Which lines in the records below hold the word "much"? Copy each of them.

> [Data provided]:

***

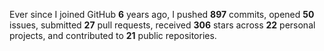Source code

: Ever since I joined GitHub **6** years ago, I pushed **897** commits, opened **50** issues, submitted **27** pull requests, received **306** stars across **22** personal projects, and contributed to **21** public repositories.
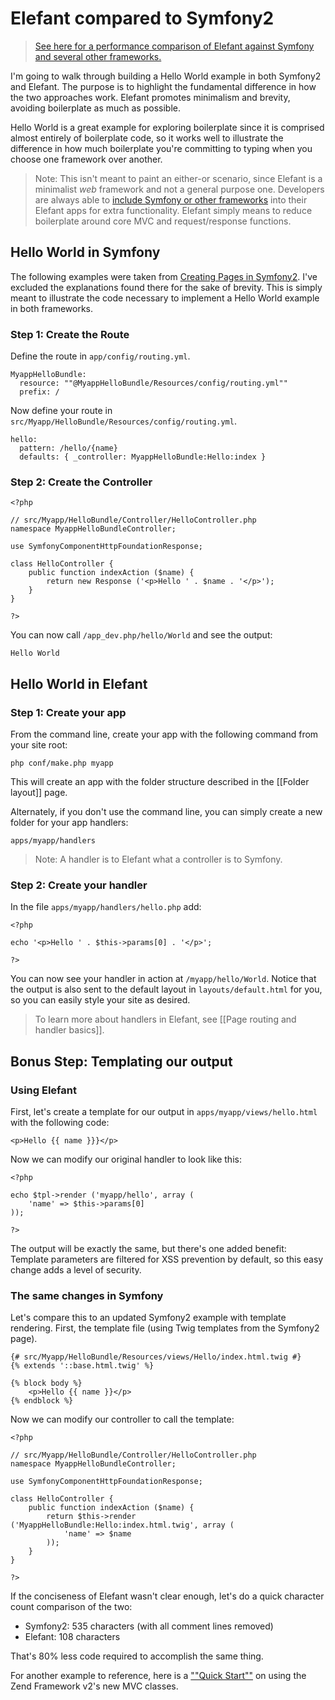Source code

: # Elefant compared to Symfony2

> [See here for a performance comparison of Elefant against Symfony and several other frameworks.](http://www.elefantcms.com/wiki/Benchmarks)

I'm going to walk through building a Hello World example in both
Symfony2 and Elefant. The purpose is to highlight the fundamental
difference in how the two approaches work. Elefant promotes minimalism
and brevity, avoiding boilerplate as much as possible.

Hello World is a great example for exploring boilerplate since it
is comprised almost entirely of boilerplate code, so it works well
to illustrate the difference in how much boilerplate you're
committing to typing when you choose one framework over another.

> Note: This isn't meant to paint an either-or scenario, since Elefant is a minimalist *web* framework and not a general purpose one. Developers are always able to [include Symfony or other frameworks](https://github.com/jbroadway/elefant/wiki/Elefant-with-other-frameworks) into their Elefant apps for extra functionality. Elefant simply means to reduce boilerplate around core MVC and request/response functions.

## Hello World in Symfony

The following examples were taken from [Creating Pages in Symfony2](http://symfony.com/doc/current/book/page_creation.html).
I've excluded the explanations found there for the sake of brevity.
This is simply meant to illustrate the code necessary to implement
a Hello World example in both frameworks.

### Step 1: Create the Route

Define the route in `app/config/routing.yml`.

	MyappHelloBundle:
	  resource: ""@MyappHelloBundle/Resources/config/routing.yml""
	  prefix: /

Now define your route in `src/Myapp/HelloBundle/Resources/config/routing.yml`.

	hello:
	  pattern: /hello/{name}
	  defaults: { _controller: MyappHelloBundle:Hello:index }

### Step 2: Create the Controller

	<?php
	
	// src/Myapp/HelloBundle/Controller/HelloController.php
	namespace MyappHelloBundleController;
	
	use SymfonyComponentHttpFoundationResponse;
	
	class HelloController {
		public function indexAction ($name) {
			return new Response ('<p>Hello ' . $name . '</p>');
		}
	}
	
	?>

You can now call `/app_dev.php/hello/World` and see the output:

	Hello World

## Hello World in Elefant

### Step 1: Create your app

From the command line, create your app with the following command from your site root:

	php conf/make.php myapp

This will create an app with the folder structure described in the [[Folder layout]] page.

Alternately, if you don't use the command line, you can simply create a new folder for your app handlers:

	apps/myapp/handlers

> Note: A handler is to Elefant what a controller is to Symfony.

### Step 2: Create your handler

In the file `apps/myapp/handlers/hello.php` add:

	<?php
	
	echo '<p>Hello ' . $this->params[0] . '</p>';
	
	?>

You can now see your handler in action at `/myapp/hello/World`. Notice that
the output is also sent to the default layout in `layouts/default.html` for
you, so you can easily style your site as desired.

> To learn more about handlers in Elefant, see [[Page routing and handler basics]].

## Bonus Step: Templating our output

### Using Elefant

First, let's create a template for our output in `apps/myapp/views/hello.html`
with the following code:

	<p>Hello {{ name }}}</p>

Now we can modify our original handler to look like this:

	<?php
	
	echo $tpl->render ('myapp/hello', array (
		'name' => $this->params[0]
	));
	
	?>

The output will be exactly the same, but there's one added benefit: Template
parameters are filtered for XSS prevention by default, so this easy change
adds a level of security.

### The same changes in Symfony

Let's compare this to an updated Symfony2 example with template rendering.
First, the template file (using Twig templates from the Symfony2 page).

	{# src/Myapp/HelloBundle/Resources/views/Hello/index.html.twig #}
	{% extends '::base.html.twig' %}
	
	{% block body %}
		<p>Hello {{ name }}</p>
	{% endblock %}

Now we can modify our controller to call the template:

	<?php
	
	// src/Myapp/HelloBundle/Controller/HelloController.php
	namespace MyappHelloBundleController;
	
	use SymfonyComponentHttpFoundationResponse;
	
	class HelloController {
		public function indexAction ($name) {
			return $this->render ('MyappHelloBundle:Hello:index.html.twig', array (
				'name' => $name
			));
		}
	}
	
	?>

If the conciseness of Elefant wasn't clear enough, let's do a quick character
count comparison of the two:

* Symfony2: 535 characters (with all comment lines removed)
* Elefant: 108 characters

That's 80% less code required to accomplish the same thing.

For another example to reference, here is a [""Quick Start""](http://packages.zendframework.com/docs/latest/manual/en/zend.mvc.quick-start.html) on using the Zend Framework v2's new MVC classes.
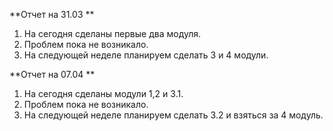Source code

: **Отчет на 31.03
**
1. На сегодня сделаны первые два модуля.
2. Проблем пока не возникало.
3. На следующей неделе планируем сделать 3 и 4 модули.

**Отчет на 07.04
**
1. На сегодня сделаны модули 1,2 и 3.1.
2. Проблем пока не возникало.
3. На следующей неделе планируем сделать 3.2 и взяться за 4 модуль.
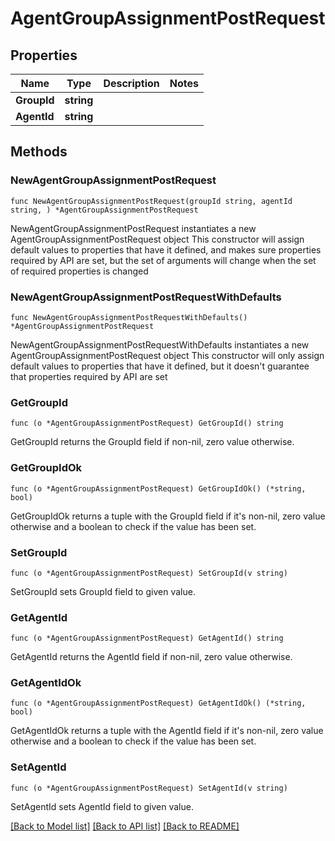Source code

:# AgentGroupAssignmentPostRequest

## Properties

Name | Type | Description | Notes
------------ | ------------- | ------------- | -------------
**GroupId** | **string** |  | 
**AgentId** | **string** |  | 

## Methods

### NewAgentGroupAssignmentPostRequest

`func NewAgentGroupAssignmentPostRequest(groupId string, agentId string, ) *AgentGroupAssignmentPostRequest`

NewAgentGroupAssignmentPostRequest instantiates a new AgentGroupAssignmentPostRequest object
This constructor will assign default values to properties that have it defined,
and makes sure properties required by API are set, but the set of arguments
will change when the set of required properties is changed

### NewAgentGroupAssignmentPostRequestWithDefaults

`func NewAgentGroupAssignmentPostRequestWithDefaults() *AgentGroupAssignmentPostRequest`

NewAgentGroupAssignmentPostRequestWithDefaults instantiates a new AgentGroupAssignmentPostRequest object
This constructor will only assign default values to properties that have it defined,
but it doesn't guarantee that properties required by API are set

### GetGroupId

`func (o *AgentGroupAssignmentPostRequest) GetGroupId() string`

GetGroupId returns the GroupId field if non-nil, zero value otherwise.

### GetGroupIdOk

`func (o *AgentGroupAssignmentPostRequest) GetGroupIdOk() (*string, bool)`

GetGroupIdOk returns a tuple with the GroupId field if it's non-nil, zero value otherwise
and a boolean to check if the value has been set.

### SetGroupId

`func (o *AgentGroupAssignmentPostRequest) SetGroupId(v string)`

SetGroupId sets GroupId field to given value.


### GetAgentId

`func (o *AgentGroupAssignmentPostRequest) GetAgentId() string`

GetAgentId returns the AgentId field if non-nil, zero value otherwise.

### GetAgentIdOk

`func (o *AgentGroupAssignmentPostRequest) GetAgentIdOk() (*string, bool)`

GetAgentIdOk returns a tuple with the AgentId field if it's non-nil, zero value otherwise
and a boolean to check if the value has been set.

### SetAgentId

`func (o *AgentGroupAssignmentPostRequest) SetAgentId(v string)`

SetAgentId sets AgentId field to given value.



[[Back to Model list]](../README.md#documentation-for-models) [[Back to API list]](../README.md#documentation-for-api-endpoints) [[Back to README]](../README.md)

***

> [Response for this exercise]:
and brevity, avoiding boilerplate as much as possible.
to illustrate the difference in how much boilerplate you're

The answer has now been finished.